New research results challenge previous findings of huge differences in life expectancy between the rich and those at the bottom of the income scale. In real life people donĀ“t necessarily stay poor or stay rich, as assumed in previous research, and economists have now found a way to take this mobility between income-classes into account providing a more realistic way to calculate life expectancy for people from different walks of society. Their results show that in reality the difference between the lifespan of a rich and a poor person is really not that big.

In 2016 a research team showed that high-income people in the US can expect to live 6.5 years longer at age 40 than low-income individuals. The existing method assumes that the poor stay poor and the rich stay rich for the rest of their lives. In reality, however, over a ten-year period half of the poorest people actually move into groups with better incomes and likewise, half of the rich leak down into lower income classes. The mortality of those who move to a different income class is significantly different from those who stay in the same class.

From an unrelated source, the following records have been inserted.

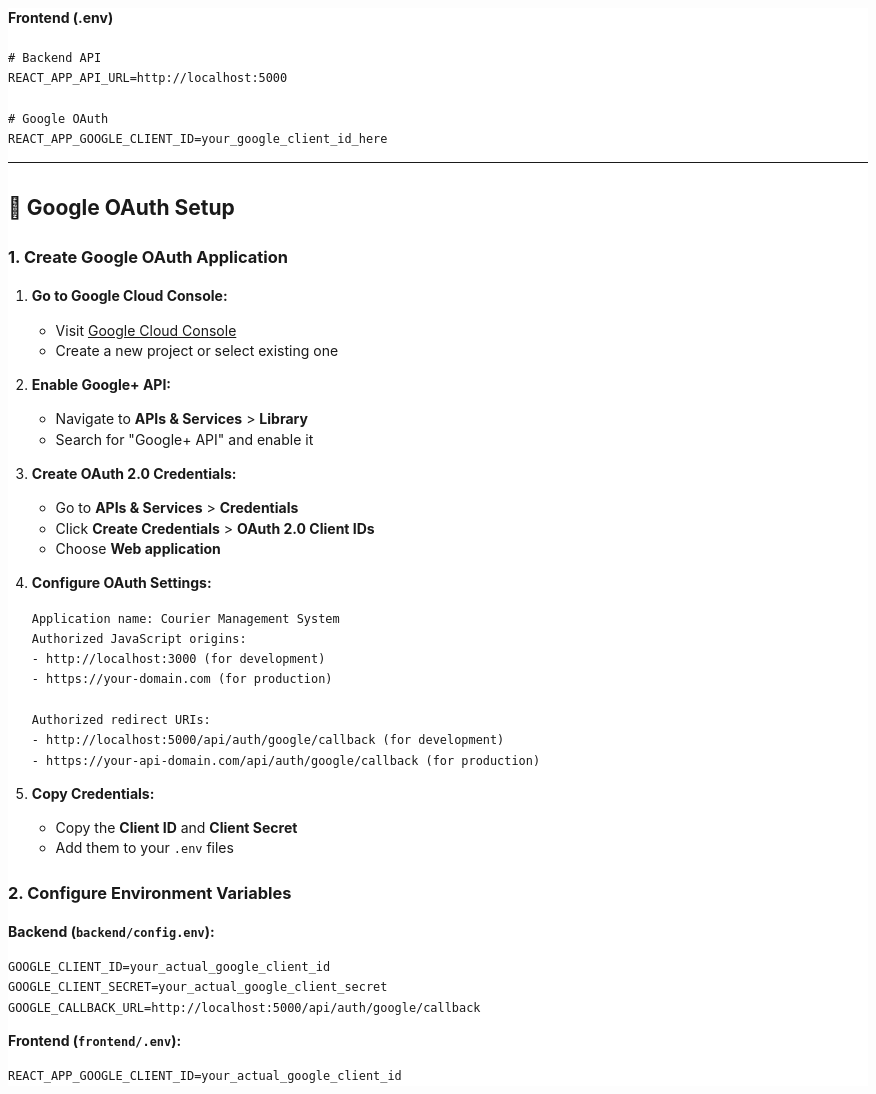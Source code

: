 #### **Frontend (.env)**
```env
# Backend API
REACT_APP_API_URL=http://localhost:5000

# Google OAuth
REACT_APP_GOOGLE_CLIENT_ID=your_google_client_id_here
```

---

## 🔐 **Google OAuth Setup**

### **1. Create Google OAuth Application**

1. **Go to Google Cloud Console:**
   - Visit [Google Cloud Console](https://console.cloud.google.com/)
   - Create a new project or select existing one

2. **Enable Google+ API:**
   - Navigate to **APIs & Services** > **Library**
   - Search for "Google+ API" and enable it

3. **Create OAuth 2.0 Credentials:**
   - Go to **APIs & Services** > **Credentials**
   - Click **Create Credentials** > **OAuth 2.0 Client IDs**
   - Choose **Web application**

4. **Configure OAuth Settings:**
   ```
   Application name: Courier Management System
   Authorized JavaScript origins:
   - http://localhost:3000 (for development)
   - https://your-domain.com (for production)
   
   Authorized redirect URIs:
   - http://localhost:5000/api/auth/google/callback (for development)
   - https://your-api-domain.com/api/auth/google/callback (for production)
   ```

5. **Copy Credentials:**
   - Copy the **Client ID** and **Client Secret**
   - Add them to your `.env` files

### **2. Configure Environment Variables**

**Backend (`backend/config.env`):**
```env
GOOGLE_CLIENT_ID=your_actual_google_client_id
GOOGLE_CLIENT_SECRET=your_actual_google_client_secret
GOOGLE_CALLBACK_URL=http://localhost:5000/api/auth/google/callback
```

**Frontend (`frontend/.env`):**
```env
REACT_APP_GOOGLE_CLIENT_ID=your_actual_google_client_id
```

When accounting for income mobility, life expectancy for a 40-year-old man in the upper income groups is 77.6 years compared with 75.2 for a man in poorer groups - a difference of 2.4 years. For women the difference between high and low-income groups is 2.2 years. However, without taking the income mobility into account the life expectancy difference was twice as big - around five years - for both men and women. Using the method, the authors suggest that the difference in the US is three years rather than 6.5.